ABA backs use of Basel II standardised approach in US

The endorsement of the standardised approach – which is not a part of the Basel II approach in the US at this time – was included in a letter the ABA wrote to US regulators. It was written to support the position of leading banks after a recent meeting between Citigroup, JP Morgan Chase, Wachovia, Washington Mutual and the Federal Deposit Insurance Corporation (FDIC).

In its letter, addressed to the heads of the Federal Reserve, the Federal Deposit Insurance Corporation, the Comptroller of the Currency and the Office of Thrift Supervision, the ABA noted the need for a capital framework that reflected financial risks, but raised concerns over how the Accord is put into practice.

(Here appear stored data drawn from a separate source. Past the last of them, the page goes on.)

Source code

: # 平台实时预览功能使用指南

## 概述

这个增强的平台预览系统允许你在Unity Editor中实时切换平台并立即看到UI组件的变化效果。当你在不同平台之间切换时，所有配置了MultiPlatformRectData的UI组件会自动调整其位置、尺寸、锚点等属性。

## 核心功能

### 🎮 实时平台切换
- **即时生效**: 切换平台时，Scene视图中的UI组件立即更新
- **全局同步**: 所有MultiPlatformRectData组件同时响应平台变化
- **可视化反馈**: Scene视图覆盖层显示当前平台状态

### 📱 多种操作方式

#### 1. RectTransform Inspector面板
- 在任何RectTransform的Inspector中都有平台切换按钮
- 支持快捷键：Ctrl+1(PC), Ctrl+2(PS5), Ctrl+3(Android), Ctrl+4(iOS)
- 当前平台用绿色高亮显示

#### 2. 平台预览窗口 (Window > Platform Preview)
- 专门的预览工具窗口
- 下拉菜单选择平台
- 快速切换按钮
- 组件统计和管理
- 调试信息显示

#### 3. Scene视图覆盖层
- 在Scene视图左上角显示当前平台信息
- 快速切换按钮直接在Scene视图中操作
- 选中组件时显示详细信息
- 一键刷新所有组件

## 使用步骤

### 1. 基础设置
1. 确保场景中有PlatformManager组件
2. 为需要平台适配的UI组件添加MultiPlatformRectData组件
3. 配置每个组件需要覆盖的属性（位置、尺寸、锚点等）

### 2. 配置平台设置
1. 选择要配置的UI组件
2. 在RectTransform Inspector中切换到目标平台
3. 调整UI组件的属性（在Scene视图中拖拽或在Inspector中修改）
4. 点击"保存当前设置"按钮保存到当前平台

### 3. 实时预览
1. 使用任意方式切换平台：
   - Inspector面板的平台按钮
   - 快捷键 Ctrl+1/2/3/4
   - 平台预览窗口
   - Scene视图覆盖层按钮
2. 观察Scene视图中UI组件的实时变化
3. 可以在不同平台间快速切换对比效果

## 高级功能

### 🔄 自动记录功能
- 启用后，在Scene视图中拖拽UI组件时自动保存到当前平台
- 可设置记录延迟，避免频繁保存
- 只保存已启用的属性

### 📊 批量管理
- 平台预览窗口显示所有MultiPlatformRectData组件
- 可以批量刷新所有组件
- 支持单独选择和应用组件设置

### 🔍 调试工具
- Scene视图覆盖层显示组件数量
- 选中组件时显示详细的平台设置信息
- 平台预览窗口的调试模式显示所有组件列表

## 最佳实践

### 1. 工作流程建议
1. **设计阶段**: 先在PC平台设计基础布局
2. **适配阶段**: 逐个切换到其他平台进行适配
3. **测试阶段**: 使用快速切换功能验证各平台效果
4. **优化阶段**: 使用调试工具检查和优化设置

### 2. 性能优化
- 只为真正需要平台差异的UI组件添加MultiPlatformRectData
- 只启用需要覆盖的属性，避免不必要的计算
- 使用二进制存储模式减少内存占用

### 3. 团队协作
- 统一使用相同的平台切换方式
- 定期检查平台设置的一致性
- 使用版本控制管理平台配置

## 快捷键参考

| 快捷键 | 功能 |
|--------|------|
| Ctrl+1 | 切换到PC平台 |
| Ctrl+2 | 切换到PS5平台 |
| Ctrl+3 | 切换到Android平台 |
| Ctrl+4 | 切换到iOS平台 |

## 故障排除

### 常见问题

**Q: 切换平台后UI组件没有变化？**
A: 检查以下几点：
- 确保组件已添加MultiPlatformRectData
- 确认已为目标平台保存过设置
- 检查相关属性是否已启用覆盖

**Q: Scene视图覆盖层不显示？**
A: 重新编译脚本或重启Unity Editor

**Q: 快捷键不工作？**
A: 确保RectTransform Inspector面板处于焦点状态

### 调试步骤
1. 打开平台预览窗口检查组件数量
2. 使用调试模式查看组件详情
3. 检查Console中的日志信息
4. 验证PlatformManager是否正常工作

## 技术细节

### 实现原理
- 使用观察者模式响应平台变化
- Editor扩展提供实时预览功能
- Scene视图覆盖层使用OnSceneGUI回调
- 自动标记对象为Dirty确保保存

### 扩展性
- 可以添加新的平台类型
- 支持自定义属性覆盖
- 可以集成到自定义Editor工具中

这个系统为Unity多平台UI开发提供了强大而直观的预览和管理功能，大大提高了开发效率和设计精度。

Currently, banks compelled to implement Basel II are obliged to adopt the advanced internal ratings-based approach (AIRB), while many would prefer to use the standardised approach. Since the release of the draft NPR (notice of proposed rulemaking) in March, several banks have voiced their concern over the way Basel II is being implemented in the largest and most internationally active US banks.

The ABA said that without the option to use the standardised approach, Basel II is a compliance exercise that will provide little benefit to banks that implement it in the US.

“Many of these banks view Basel II as evolving into an exercise that may yield little, if any, opportunity for banks to realise the benefits from a more risk-efficient employment of capital,” said the ABA in its letter.

Basel Ia was cited by one industry source as the main cause of unhappiness on the part of larger banks; US regulators made several concessions after a powerful lobbying effort on behalf of smaller banks, a move that has angered the banks forced to implement Basel II.

Further tampering with the Accord is likely to invoke international criticism. The US has already taken the controversial act of deferring implementation on Basel II for its largest banks for another year, despite international pressure.

The FDIC was scheduled to meet on the Basel II NPR later this month, though industry insiders feel it is unlikely that the corporation will place the NPR on the agenda until it meets in October.